Scientists hope that if they are able to extract samples from an asteroid it will be made up of layers, which could then provide some insight into the current state of the solar system, possibly even information about how it was formed.

One current problem is the tools: reliable Earth tools like a hammer and nails are not adequate in space because of the problems created by an astronaut swinging a heavy weight in front of his thin glass face shield. Another issue is that the necessary spacesuit has yet to be developed. Walking on the moon and climbing on an asteroid are two very different actions, making it necessary for a spacesuit to be durable and dynamic.

We need some significant modifications to make it easy to translate,” astronaut Steve Bowen said of the spacesuit, as quoted by NASA. “I can’t stretch my arms out quite as far as in the [space station suit]. The work envelop is very small. So as we get through, we look at these tasks. These tasks are outstanding to help us develop what needs to be modified in the suit, as well.”

The quiet announcement comes two years after a group of Silicon Valley entrepreneurs made waves by telling the public that they hope to develop robotic spacecraft capable of extracting valuable minerals from asteroids.
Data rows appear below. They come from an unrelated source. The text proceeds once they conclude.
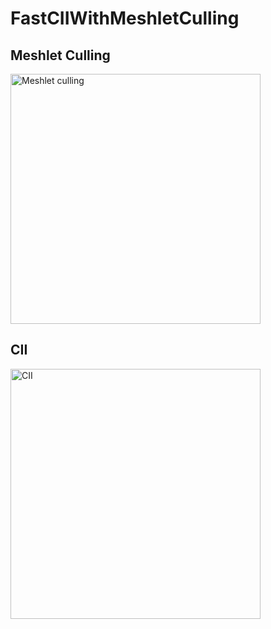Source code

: # FastCIIWithMeshletCulling
## Meshlet Culling
<img src="https://github.com/user-attachments/assets/983af2bd-d2a5-49bd-ab77-02e60bc368e4" alt="Meshlet culling" width="400">  

## CII
<img src="https://github.com/user-attachments/assets/c8f56110-d0c7-4d1a-b756-9fadff385ab9" alt="CII" width="400">  
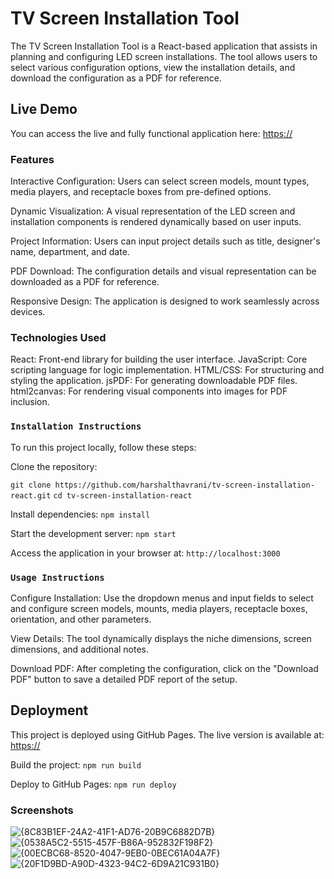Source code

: # TV Screen Installation Tool

The TV Screen Installation Tool is a React-based application that assists in planning and configuring LED screen installations. The tool allows users to select various configuration options, view the installation details, and download the configuration as a PDF for reference.

## Live Demo
You can access the live and fully functional application here:
[https://](https://harshalthavrani.github.io/tv-screen-installation-react/)

### Features

Interactive Configuration:
Users can select screen models, mount types, media players, and receptacle boxes from pre-defined options.

Dynamic Visualization:
A visual representation of the LED screen and installation components is rendered dynamically based on user inputs.

Project Information:
Users can input project details such as title, designer's name, department, and date.

PDF Download:
The configuration details and visual representation can be downloaded as a PDF for reference.

Responsive Design:
The application is designed to work seamlessly across devices.

### Technologies Used
React: Front-end library for building the user interface.
JavaScript: Core scripting language for logic implementation.
HTML/CSS: For structuring and styling the application.
jsPDF: For generating downloadable PDF files.
html2canvas: For rendering visual components into images for PDF inclusion.

### `Installation Instructions`
To run this project locally, follow these steps:

Clone the repository:

`git clone https://github.com/harshalthavrani/tv-screen-installation-react.git`
`cd tv-screen-installation-react`

Install dependencies:
`npm install`

Start the development server:
`npm start`

Access the application in your browser at:
`http://localhost:3000`


### `Usage Instructions`

Configure Installation:
Use the dropdown menus and input fields to select and configure screen models, mounts, media players, receptacle boxes, orientation, and other parameters.

View Details:
The tool dynamically displays the niche dimensions, screen dimensions, and additional notes.

Download PDF:
After completing the configuration, click on the "Download PDF" button to save a detailed PDF report of the setup.

## Deployment

This project is deployed using GitHub Pages. The live version is available at: [https://](https://harshalthavrani.github.io/tv-screen-installation-react/)

Build the project:
`npm run build`

Deploy to GitHub Pages:
`npm run deploy`

### Screenshots
![{8C83B1EF-24A2-41F1-AD76-20B9C6882D7B}](https://github.com/user-attachments/assets/6b047092-eb30-4d6a-a000-1e65fb7e0be8)
![{0538A5C2-5515-457F-B86A-952832F198F2}](https://github.com/user-attachments/assets/8f27f2df-5276-4262-9af8-1c06719b37dd)
![{00ECBC68-8520-4047-9EB0-0BEC61A04A7F}](https://github.com/user-attachments/assets/2c00f8db-0f7a-4742-be99-7e84de80361a)
![{20F1D9BD-A90D-4323-94C2-6D9A21C931B0}](https://github.com/user-attachments/assets/ff101a2b-1cf6-449b-bbb4-db35332d735e)

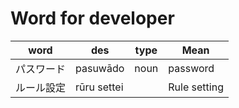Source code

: # Word for developer

| word | des | type | Mean |
|---|---|---|---|
| パスワード| pasuwādo | noun | password
| ルール設定| rūru settei| | Rule setting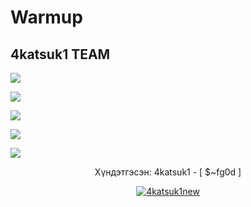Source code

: # Warmup
## 4katsuk1 TEAM



![](https://i.imgur.com/QggbaCT.png)


![](https://i.imgur.com/syPPIhl.png)


![](https://i.imgur.com/Po4xkX6.png)


![](https://i.imgur.com/ZkABthx.png)


![](https://i.imgur.com/T9eULU3.png)





<p align="center">
Хүндэтгэсэн: 4katsuk1 - [ $~fg0d ]
</p>

<p align="center">
<a href="https://ibb.co/vz48Y6s"><img src="https://i.ibb.co/7ytF4dg/4katsuk1new.jpg" alt="4katsuk1new" border="0"></a><br /><a target='_blank' href='https://imgbb.com/'></a><br />
</p>
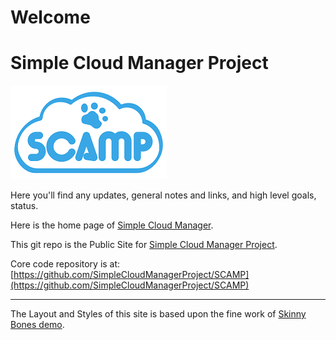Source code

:# Welcome
# Simple Cloud Manager Project

![](/images/scamp_logo.png)

Here you'll find any updates, general notes and links, and high level goals, status.

Here is the home page of [Simple Cloud Manager](http://www.Simplecloudmgr.org).

This git repo is the Public Site for [Simple Cloud Manager Project](http://simplecloudmgr.org).

Core code repository is at: [https://github.com/SimpleCloudManagerProject/SCAMP](https://github.com/SimpleCloudManagerProject/SCAMP)

---

The Layout and Styles of this site is based upon the fine work of [Skinny Bones demo](http://mmistakes.github.io/skinny-bones-jekyll/).
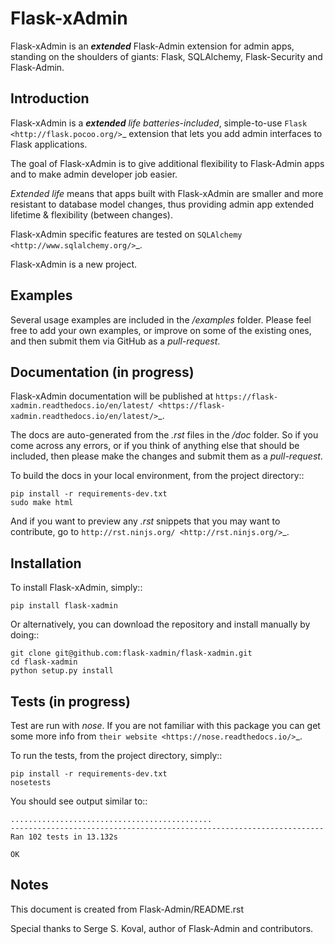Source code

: Flask-xAdmin
============

Flask-xAdmin is an ***extended*** Flask-Admin extension for admin apps, standing on the shoulders of giants: Flask, SQLAlchemy, Flask-Security and Flask-Admin. 

Introduction
------------

Flask-xAdmin is a ***extended** life batteries-included*, simple-to-use `Flask <http://flask.pocoo.org/>`_ extension that lets you
add admin interfaces to Flask applications. 

The goal of Flask-xAdmin is to give additional flexibility to Flask-Admin apps and to make admin developer job easier.  

*Extended life* means that apps built with Flask-xAdmin are smaller and more resistant to database model changes, thus providing admin app extended lifetime & flexibility (between changes).

Flask-xAdmin specific features are tested on  `SQLAlchemy <http://www.sqlalchemy.org/>`_. 

Flask-xAdmin is a new project. 

Examples
--------
Several usage examples are included in the */examples* folder. Please feel free to add your own examples, or improve
on some of the existing ones, and then submit them via GitHub as a *pull-request*.

Documentation (in progress)
---------------------------
Flask-xAdmin documentation will be published at `https://flask-xadmin.readthedocs.io/en/latest/ <https://flask-xadmin.readthedocs.io/en/latest/>`_.

The docs are auto-generated from the *.rst* files in the */doc* folder. So if you come across any errors, or
if you think of anything else that should be included, then please make the changes and submit them as a *pull-request*.

To build the docs in your local environment, from the project directory::

    pip install -r requirements-dev.txt
    sudo make html

And if you want to preview any *.rst* snippets that you may want to contribute, go to `http://rst.ninjs.org/ <http://rst.ninjs.org/>`_.

Installation
------------
To install Flask-xAdmin, simply::

    pip install flask-xadmin

Or alternatively, you can download the repository and install manually by doing::

    git clone git@github.com:flask-xadmin/flask-xadmin.git
    cd flask-xadmin
    python setup.py install

Tests (in progress)
-------------------
Test are run with *nose*. If you are not familiar with this package you can get some more info from `their website <https://nose.readthedocs.io/>`_.

To run the tests, from the project directory, simply::

    pip install -r requirements-dev.txt
    nosetests

You should see output similar to::

    .............................................
    ----------------------------------------------------------------------
    Ran 102 tests in 13.132s

    OK

Notes
-----
This document is created from Flask-Admin/README.rst 

Special thanks to Serge S. Koval, author of Flask-Admin and contributors.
With financial backing from Google bosses Eric Schmidt and Larry Page, as well as British billionaire Richard Branson, the so-called Planetary Resources group was touted as “the future of entrepreneurial space.”

Now, the group has dialed back some of the rhetoric and admitted its new goal is to find water on or near asteroids and process it into fuel that could be used to preserve aging commercial satellites, according to The Wall Street Journal.

I still consider that mining,” Planetary Resources co-founder Eric Anderson told the newspaper. “We’re going to take the resources of space and turn them into a usable material.”

Both initiatives could use some help when it comes to identifying exactly which asteroids could work. Last year, NASA asked for the public’s help in scoping out some of the 99 percent of asteroids measuring 30 to 40 meters in size – which would be large enough to devastate a city – that have yet to be found.

The initiative was inspired by the 18-meter asteroid that exploded over Chelyabinsk, Russia in February and will almost certainly assist the plan to land on an asteroid in outer space, according to NASA chief engineer Brian Muirhead.

What we need to do is increase the frequency of identification of asteroids such that we can also track them and characterize them,” Muirhead told National Geographic. “That will give us a choice [to see] which [asteroid] we want to grab hold of and bring back to the earth-moon system.”